Hello,
I am reporting a security vulnerability in GNU Binutils affecting the BFD
library's DLX relocation backend.
*Summary*
The PCREL26 relocation handler elf32_dlx_relocate26() in bfd/elf32-dlx.c
performs a 4-byte read/write at (data + reloc_entry->address) without
validating the offset against the section size. Because the function
returns bfd_reloc_ok unconditionally, the generic bounds check in
bfd/reloc.c is bypassed entirely.
A crafted ELF32 DLX object with an out-of-bounds relocation offset
triggers an arbitrary write into adjacent mmap'd memory when processed
by objdump -g (or any BFD consumer). This has been demonstrated to
achieve arbitrary code execution via FSOP corruption of _IO_2_1_stderr_,
including full ASLR bypass.
*Affected Component*
File: bfd/elf32-dlx.c
Function: elf32_dlx_relocate26()
Versions: All versions through current HEAD (confirmed on git HEAD,
Debian 13, glibc 2.41, x86_64)
CWE: CWE-787 (Out-of-bounds Write)
*Vulnerable Code*
// bfd/elf32-dlx.c — elf32_dlx_relocate26()
insn = bfd_get_32(abfd, data + reloc_entry->address); // OOB read
// ... relocation math ...
bfd_put_32(abfd, insn, data + reloc_entry->address); // OOB write
return bfd_reloc_ok; // bypasses
bounds check
The offset reloc_entry->address is read directly from the untrusted ELF
file and is never checked against input_section->size.
*Exploitation*
When the .debug_info section is >= 128 KB, malloc() uses mmap() to
allocate the section buffer. On x86_64 Linux, this places the buffer
in the same virtual memory region as libc's data segment. The distance
between the buffer and _IO_2_1_stderr_ is deterministic even with ASLR
enabled (measured at 0x21A4D0 across all test runs).

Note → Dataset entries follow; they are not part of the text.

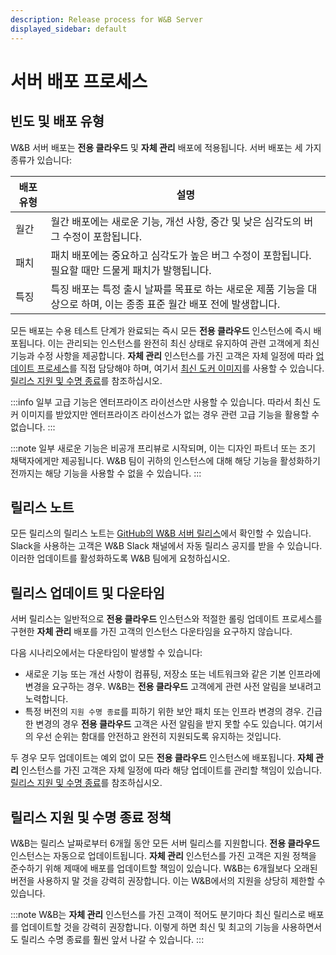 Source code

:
 ```yaml
---
description: Release process for W&B Server
displayed_sidebar: default
---
```


# 서버 배포 프로세스

## 빈도 및 배포 유형
W&B 서버 배포는 **전용 클라우드** 및 **자체 관리** 배포에 적용됩니다. 서버 배포는 세 가지 종류가 있습니다:

| 배포 유형 | 설명 |
|--------------|-------------|
| 월간 | 월간 배포에는 새로운 기능, 개선 사항, 중간 및 낮은 심각도의 버그 수정이 포함됩니다. |
| 패치 | 패치 배포에는 중요하고 심각도가 높은 버그 수정이 포함됩니다. 필요할 때만 드물게 패치가 발행됩니다. |
| 특징 | 특징 배포는 특정 출시 날짜를 목표로 하는 새로운 제품 기능을 대상으로 하며, 이는 종종 표준 월간 배포 전에 발생합니다. |

모든 배포는 수용 테스트 단계가 완료되는 즉시 모든 **전용 클라우드** 인스턴스에 즉시 배포됩니다. 이는 관리되는 인스턴스를 완전히 최신 상태로 유지하여 관련 고객에게 최신 기능과 수정 사항을 제공합니다. **자체 관리** 인스턴스를 가진 고객은 자체 일정에 따라 [업데이트 프로세스](./server-upgrade-process.md)를 직접 담당해야 하며, 여기서 [최신 도커 이미지](https://hub.docker.com/r/wandb/local)를 사용할 수 있습니다. [릴리스 지원 및 수명 종료](#release-support-and-end-of-life)를 참조하십시오.

:::info
일부 고급 기능은 엔터프라이즈 라이선스만 사용할 수 있습니다. 따라서 최신 도커 이미지를 받았지만 엔터프라이즈 라이선스가 없는 경우 관련 고급 기능을 활용할 수 없습니다.
:::

:::note
일부 새로운 기능은 비공개 프리뷰로 시작되며, 이는 디자인 파트너 또는 조기 채택자에게만 제공됩니다. W&B 팀이 귀하의 인스턴스에 대해 해당 기능을 활성화하기 전까지는 해당 기능을 사용할 수 없을 수 있습니다.
:::

## 릴리스 노트
모든 릴리스의 릴리스 노트는 [GitHub의 W&B 서버 릴리스](https://github.com/wandb/server/releases)에서 확인할 수 있습니다. Slack을 사용하는 고객은 W&B Slack 채널에서 자동 릴리스 공지를 받을 수 있습니다. 이러한 업데이트를 활성화하도록 W&B 팀에게 요청하십시오.

## 릴리스 업데이트 및 다운타임
서버 릴리스는 일반적으로 **전용 클라우드** 인스턴스와 적절한 롤링 업데이트 프로세스를 구현한 **자체 관리** 배포를 가진 고객의 인스턴스 다운타임을 요구하지 않습니다.

다음 시나리오에서는 다운타임이 발생할 수 있습니다:
* 새로운 기능 또는 개선 사항이 컴퓨팅, 저장소 또는 네트워크와 같은 기본 인프라에 변경을 요구하는 경우. W&B는 **전용 클라우드** 고객에게 관련 사전 알림을 보내려고 노력합니다.
* 특정 버전의 `지원 수명 종료`를 피하기 위한 보안 패치 또는 인프라 변경의 경우. 긴급한 변경의 경우 **전용 클라우드** 고객은 사전 알림을 받지 못할 수도 있습니다. 여기서의 우선 순위는 함대를 안전하고 완전히 지원되도록 유지하는 것입니다.

두 경우 모두 업데이트는 예외 없이 모든 **전용 클라우드** 인스턴스에 배포됩니다. **자체 관리** 인스턴스를 가진 고객은 자체 일정에 따라 해당 업데이트를 관리할 책임이 있습니다. [릴리스 지원 및 수명 종료](#release-support-and-end-of-life)를 참조하십시오.

## 릴리스 지원 및 수명 종료 정책
W&B는 릴리스 날짜로부터 6개월 동안 모든 서버 릴리스를 지원합니다. **전용 클라우드** 인스턴스는 자동으로 업데이트됩니다. **자체 관리** 인스턴스를 가진 고객은 지원 정책을 준수하기 위해 제때에 배포를 업데이트할 책임이 있습니다. W&B는 6개월보다 오래된 버전을 사용하지 말 것을 강력히 권장합니다. 이는 W&B에서의 지원을 상당히 제한할 수 있습니다.

:::note
W&B는 **자체 관리** 인스턴스를 가진 고객이 적어도 분기마다 최신 릴리스로 배포를 업데이트할 것을 강력히 권장합니다. 이렇게 하면 최신 및 최고의 기능을 사용하면서도 릴리스 수명 종료를 훨씬 앞서 나갈 수 있습니다.
:::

Four OOB PCREL26 relocations are used to corrupt _IO_2_1_stderr_ fields
(FSOP — File Stream Oriented Programming):
1. _flags[0:3] ← command string ("ps\0") → becomes system() argument
2. _IO_write_ptr ← non-zero → triggers _IO_wfile_overflow
3. _wide_data ← pointer to fake struct → redirects vtable dispatch
4. vtable ← _IO_wfile_jumps → enters wide file code path
Execution path when objdump writes to stderr:
_IO_wfile_overflow(stderr)
→ _IO_wdoallocbuf(stderr)
→ stderr->_wide_data->_wide_vtable->__doallocate(stderr)
= system(stderr)
= system("ps")
A standalone proof-of-concept (no GDB, no root) using Linux ptrace to
resolve ASLR at runtime is attached. It has been confirmed to achieve
arbitrary code execution on an unmodified Debian 13 installation.
*Attachements*
poc_generate.py — generates the malicious ELF payload
poc_ptrace.py — standalone exploit with ASLR bypass (no GDB)
Public repository:
https://github.com/4D4J/objdump-Out-Of-Bounds-write
I am happy to provide additional technical details, test cases, or to
coordinate the disclosure timeline with your team.